Artificial intelligence is the goal: build systems that do things humans associate with intelligence. Machine learning is the dominant modern approach: instead of programming the rules, you let the machine infer them from data. Deep learning is one family of machine-learning models that use neural networks with many layers — the family that has driven nearly every breakthrough since 2012.
The three flavours of machine learning
Supervised learning: you have labelled examples (loan applications labelled 'defaulted' or 'paid'), and the model learns to predict the label. This is most analyst work — credit scoring, churn prediction, fraud detection.
Unsupervised learning: no labels. The model finds structure in the data — clusters of similar customers, anomalies in transaction patterns. Useful for exploration.
Reinforcement learning: an agent takes actions in an environment, receives rewards, and learns a policy. The technology behind AlphaGo, behind robot control, and (post-pre-training) behind making LLMs helpful via RLHF.
Why now? The three forces that compounded
- Compute: GPUs originally designed for video games turned out to be ideal for the matrix multiplications neural networks need. NVIDIA's market cap reflects that.
- Data: the internet generated trillions of tokens of human text. The pre-training datasets for modern LLMs include large fractions of the publicly accessible web.
- Architecture: the 2017 transformer paper introduced a way to handle sequences of any length in parallel, replacing recurrent networks. Every modern LLM (GPT, Claude, Gemini, Llama) is a transformer.
What an LLM actually does
A large language model is, mechanistically, a function: take a sequence of tokens, produce a probability distribution over the next token. Sampling from that distribution iteratively produces text. That's it. Everything impressive that LLMs do — answering questions, writing code, summarising documents — emerges from being very, very good at this one task at scale.
The honest definition
A modern LLM is a next-token predictor trained on roughly the entire public internet, with reinforcement-learning fine-tuning to make its outputs helpful, harmless, and honest.
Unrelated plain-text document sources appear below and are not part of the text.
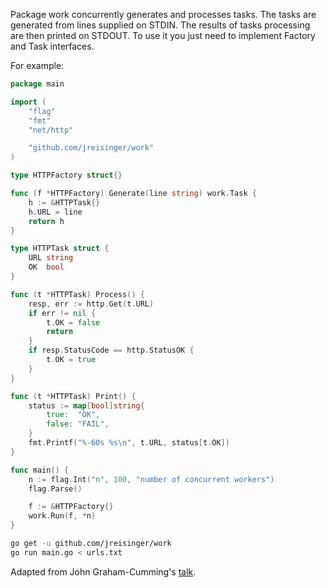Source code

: Package work concurrently generates and processes tasks. The tasks are
generated from lines supplied on STDIN. The results of tasks processing are
then printed on STDOUT. To use it you just need to implement Factory and Task
interfaces.

For example:

```go
package main

import (
	"flag"
	"fmt"
	"net/http"

	"github.com/jreisinger/work"
)

type HTTPFactory struct{}

func (f *HTTPFactory) Generate(line string) work.Task {
	h := &HTTPTask{}
	h.URL = line
	return h
}

type HTTPTask struct {
	URL string
	OK  bool
}

func (t *HTTPTask) Process() {
	resp, err := http.Get(t.URL)
	if err != nil {
		t.OK = false
		return
	}
	if resp.StatusCode == http.StatusOK {
		t.OK = true
	}
}

func (t *HTTPTask) Print() {
	status := map[bool]string{
		true:  "OK",
		false: "FAIL",
	}
	fmt.Printf("%-60s %s\n", t.URL, status[t.OK])
}

func main() {
	n := flag.Int("n", 100, "number of concurrent workers")
	flag.Parse()

	f := &HTTPFactory{}
	work.Run(f, *n)
}
```

```bash
go get -u github.com/jreisinger/work
go run main.go < urls.txt
```

Adapted from John Graham-Cumming's [talk](https://github.com/cloudflare/jgc-talks/tree/master/dotGo/2014).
That's the whole machine — the rest is engineering around it.
What it isn't
It isn't a database of facts. It isn't a reasoning engine in the formal-logic sense. It doesn't 'understand' in the human sense, despite often producing outputs that read as if it does. These distinctions matter when you deploy it for analyst work — they tell you where to expect it to fail.
Exercise
For each of the following analyst problems, identify which flavour of machine learning is most appropriate (supervised, unsupervised, or reinforcement), and briefly justify the choice: (1) Predicting whether a SACCO loan applicant will default within 12 months. (2) Grouping 200,000 M-Pesa users into customer segments to target with different products. (3) Training an algorithmic trading agent that learns to execute large orders with minimal market impact. (4) Using a labelled set of 5,000 Kenyan court rulings to build a classifier that flags new cases as likely-appealable.